14. The non-transitory computer readable medium of claim 13, wherein the operations further comprise updating the generative model based on the second loss information.
15. The non-transitory computer readable medium of claim 13, wherein the operations further comprise:
operating the generative model to generate a third plurality of images of a third training dataset, wherein the third training dataset also includes a fourth plurality of images that depict respective instances of the target;
applying images from the third training dataset to the machine learning model to generate respective predictions of whether the images in the third training dataset were generated by the generative model;
generating third loss information based on an accuracy of the predictions of whether the images in the third training dataset were generated by the generative model; and
updating the generative model based on the third loss information.
16. The non-transitory computer readable medium of claim 13, wherein the first training dataset includes images of instances of the target taken across a variety of lighting and environmental conditions.

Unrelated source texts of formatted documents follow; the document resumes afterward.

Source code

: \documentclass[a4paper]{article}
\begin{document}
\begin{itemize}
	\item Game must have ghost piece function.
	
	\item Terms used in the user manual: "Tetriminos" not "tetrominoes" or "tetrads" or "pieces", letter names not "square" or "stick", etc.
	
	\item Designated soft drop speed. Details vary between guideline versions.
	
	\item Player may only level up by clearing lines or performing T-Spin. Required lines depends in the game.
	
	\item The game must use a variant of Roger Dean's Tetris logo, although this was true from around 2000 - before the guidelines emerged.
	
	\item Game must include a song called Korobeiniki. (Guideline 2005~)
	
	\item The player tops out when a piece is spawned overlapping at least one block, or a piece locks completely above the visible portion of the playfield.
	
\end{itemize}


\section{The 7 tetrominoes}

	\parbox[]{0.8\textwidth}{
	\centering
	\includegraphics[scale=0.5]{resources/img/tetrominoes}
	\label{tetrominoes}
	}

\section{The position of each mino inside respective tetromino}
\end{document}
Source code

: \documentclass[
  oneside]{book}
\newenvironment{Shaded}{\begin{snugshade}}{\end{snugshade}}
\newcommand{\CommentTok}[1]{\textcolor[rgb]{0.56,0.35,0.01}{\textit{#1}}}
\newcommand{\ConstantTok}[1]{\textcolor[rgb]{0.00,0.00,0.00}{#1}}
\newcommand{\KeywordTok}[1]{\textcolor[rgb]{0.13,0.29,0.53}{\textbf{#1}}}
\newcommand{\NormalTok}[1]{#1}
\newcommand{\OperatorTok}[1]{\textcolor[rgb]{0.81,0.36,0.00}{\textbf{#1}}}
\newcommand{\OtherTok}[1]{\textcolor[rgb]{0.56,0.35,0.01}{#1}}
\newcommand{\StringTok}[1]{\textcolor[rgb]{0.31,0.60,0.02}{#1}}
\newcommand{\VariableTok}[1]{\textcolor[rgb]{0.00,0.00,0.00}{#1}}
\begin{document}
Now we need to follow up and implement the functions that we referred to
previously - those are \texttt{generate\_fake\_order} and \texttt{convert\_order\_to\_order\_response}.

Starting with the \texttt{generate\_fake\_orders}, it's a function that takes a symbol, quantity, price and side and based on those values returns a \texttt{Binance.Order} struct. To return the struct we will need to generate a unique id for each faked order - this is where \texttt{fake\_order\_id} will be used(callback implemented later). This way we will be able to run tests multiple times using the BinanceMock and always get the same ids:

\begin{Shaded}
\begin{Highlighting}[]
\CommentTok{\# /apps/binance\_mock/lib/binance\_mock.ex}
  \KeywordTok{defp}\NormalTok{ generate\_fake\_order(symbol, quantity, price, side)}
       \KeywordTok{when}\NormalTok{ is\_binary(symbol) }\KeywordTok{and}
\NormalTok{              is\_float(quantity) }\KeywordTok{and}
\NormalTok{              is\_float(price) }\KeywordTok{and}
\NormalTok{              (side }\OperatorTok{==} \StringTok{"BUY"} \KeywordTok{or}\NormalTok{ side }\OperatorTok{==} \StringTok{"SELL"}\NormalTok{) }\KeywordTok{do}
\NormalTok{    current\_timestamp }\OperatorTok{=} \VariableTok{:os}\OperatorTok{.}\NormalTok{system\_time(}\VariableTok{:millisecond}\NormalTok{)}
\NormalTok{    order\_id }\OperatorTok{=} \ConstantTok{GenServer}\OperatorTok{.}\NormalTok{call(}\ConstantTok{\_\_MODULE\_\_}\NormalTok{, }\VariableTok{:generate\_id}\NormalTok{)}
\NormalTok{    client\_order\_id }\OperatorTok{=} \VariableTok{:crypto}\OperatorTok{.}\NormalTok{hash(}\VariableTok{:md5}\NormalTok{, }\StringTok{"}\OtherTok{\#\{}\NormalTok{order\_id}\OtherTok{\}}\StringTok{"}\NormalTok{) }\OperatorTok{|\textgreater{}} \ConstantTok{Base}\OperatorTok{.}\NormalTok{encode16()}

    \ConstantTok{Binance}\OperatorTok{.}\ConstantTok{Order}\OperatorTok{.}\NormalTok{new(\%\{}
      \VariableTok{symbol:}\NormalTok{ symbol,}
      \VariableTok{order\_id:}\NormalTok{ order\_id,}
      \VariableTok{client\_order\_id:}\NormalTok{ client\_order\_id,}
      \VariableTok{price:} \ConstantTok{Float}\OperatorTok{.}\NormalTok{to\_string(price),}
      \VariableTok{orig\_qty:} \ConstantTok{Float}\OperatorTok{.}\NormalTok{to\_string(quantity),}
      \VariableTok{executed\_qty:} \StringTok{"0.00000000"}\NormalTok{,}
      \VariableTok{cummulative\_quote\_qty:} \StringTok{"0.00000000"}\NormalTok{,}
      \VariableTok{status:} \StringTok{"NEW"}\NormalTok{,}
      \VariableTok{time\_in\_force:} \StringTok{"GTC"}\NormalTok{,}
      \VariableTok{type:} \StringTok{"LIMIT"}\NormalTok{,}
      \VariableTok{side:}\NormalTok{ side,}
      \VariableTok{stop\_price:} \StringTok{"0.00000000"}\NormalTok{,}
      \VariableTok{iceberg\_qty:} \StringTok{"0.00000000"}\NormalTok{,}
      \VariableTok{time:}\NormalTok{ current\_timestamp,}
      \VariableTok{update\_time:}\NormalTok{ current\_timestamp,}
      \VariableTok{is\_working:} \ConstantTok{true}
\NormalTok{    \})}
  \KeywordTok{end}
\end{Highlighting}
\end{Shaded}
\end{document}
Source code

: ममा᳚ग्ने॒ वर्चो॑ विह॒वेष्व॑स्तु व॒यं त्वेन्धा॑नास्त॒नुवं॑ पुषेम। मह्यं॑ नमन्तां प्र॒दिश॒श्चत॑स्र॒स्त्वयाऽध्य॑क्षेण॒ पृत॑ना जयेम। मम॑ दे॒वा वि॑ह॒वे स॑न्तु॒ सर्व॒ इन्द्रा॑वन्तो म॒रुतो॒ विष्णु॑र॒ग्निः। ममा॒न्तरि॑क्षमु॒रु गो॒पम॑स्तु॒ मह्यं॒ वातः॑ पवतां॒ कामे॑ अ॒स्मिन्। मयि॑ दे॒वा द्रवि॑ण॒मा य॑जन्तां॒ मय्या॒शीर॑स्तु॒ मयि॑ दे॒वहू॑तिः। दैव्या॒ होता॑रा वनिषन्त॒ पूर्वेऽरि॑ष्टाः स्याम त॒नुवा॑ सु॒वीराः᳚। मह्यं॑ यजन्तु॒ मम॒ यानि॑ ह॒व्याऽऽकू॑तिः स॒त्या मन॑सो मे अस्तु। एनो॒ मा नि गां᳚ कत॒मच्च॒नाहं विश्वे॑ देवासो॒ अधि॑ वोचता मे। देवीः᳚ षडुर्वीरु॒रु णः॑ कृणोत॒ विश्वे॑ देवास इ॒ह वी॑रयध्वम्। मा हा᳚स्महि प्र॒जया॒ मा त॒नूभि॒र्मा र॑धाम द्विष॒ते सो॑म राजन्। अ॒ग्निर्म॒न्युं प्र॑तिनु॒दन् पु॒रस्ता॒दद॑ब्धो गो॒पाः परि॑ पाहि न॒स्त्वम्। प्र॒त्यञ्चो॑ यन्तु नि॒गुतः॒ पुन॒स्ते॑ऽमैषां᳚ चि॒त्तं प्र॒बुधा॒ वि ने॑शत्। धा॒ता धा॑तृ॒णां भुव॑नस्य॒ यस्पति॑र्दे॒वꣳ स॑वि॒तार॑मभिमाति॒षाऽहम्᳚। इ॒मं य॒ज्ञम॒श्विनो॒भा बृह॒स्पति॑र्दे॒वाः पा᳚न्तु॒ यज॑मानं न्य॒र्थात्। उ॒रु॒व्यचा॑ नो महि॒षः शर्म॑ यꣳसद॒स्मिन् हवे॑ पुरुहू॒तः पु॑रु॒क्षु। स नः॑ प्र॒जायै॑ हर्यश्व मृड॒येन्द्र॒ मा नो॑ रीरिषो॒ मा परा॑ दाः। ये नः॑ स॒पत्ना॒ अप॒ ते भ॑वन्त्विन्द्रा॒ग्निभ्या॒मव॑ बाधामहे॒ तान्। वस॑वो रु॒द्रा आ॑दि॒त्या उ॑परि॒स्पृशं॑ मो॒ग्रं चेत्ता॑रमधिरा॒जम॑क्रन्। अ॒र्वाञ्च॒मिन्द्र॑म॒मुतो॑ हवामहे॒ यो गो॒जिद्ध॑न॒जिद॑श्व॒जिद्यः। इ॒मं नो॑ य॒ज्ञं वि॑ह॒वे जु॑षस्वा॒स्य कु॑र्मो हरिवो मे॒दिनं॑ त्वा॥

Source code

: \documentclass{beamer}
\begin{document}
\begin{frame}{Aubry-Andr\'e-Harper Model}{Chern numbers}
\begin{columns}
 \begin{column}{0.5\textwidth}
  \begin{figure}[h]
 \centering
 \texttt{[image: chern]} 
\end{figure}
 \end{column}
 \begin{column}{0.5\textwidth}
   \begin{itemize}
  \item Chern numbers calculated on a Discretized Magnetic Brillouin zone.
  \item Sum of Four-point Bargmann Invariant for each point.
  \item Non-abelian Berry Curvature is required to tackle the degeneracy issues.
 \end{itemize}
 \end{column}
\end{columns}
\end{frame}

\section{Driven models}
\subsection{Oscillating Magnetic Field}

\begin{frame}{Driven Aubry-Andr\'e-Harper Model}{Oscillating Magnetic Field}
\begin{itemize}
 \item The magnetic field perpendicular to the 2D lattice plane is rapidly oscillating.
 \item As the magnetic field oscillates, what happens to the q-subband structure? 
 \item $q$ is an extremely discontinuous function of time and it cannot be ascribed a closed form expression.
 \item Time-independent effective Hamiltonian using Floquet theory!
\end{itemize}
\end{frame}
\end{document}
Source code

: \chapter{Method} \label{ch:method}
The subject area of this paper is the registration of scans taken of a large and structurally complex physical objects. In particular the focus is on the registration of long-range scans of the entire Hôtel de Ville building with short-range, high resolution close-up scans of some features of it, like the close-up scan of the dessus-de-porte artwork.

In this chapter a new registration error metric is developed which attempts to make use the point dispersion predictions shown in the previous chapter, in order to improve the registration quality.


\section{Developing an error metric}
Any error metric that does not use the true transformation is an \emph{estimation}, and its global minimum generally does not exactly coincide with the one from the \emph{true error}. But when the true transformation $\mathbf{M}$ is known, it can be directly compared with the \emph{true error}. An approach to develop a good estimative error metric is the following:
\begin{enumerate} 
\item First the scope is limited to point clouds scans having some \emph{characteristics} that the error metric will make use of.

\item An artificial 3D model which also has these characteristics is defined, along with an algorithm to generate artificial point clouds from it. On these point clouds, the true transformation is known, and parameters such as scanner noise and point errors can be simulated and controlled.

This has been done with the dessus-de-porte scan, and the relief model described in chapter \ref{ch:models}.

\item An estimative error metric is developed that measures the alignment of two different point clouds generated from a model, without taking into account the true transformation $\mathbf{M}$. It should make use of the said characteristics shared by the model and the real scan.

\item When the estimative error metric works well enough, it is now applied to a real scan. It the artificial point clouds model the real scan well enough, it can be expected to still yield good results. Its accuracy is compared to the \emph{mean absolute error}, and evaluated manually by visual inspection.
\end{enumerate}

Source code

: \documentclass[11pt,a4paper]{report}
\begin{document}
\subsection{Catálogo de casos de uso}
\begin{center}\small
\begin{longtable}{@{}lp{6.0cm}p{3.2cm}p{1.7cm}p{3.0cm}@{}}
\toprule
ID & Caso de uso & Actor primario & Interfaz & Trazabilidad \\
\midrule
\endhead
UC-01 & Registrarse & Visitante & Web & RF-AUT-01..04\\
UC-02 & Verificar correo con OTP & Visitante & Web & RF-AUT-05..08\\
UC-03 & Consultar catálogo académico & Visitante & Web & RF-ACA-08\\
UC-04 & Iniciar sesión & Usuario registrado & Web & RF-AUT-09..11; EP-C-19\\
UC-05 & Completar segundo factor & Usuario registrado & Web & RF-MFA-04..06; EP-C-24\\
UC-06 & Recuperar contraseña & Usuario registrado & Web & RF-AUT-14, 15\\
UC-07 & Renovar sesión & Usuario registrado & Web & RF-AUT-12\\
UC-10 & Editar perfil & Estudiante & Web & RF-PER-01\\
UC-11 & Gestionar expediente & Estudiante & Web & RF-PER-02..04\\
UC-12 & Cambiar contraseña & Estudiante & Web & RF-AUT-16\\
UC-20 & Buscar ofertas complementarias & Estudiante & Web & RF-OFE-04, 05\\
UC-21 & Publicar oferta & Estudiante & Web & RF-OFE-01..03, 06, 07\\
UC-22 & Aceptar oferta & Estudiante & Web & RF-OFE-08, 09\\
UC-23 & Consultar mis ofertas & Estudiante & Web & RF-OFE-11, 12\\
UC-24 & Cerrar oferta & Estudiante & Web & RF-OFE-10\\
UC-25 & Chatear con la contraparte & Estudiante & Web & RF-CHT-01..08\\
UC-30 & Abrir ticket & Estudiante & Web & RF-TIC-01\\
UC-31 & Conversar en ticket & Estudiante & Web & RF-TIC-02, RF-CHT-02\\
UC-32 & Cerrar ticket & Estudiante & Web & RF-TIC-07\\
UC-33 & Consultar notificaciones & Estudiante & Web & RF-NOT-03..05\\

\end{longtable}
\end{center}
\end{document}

17. The non-transitory computer readable medium of claim 13, wherein the target is a plant, wherein the predicted classes comprise first and second classes, wherein the first class represents whether an instance of the target depicted in an image has flowered, and wherein the second class represents whether an instance of the target depicted in an image has not flowered.
18. The non-transitory computer readable medium of claim 13, wherein applying images from the first training dataset to the machine learning model to generate respective predicted classes comprises applying an output of a terminal layer of the machine learning model to a softmax function.
19. The non-transitory computer readable medium of claim 13, wherein the machine learning model comprises a first output head and a second output head, wherein applying images from the first training dataset to the machine learning model to generate respective predicted classes comprises determining the predicted classes based on at least one output of the first output head, and wherein applying images from the second training dataset to the machine learning model to generate respective predictions of whether the images in the second training dataset were generated by the generative model comprises predicting whether the images in the second training dataset were generated by the generative model based on at least one output of the second output head.
20. The non-transitory computer readable medium of claim 13, wherein the first training dataset and second plurality of images include a number of images that are labeled with ground truth labels for the predicted classes, wherein generating the first loss information based on an accuracy of the predicted classes comprises comparing predicted classes for images of the first training dataset with the ground truth labels for the images of the first training dataset, and wherein the number of images that are labeled with ground truth labels comprise less than 1% of the images of the first training dataset and second plurality of images.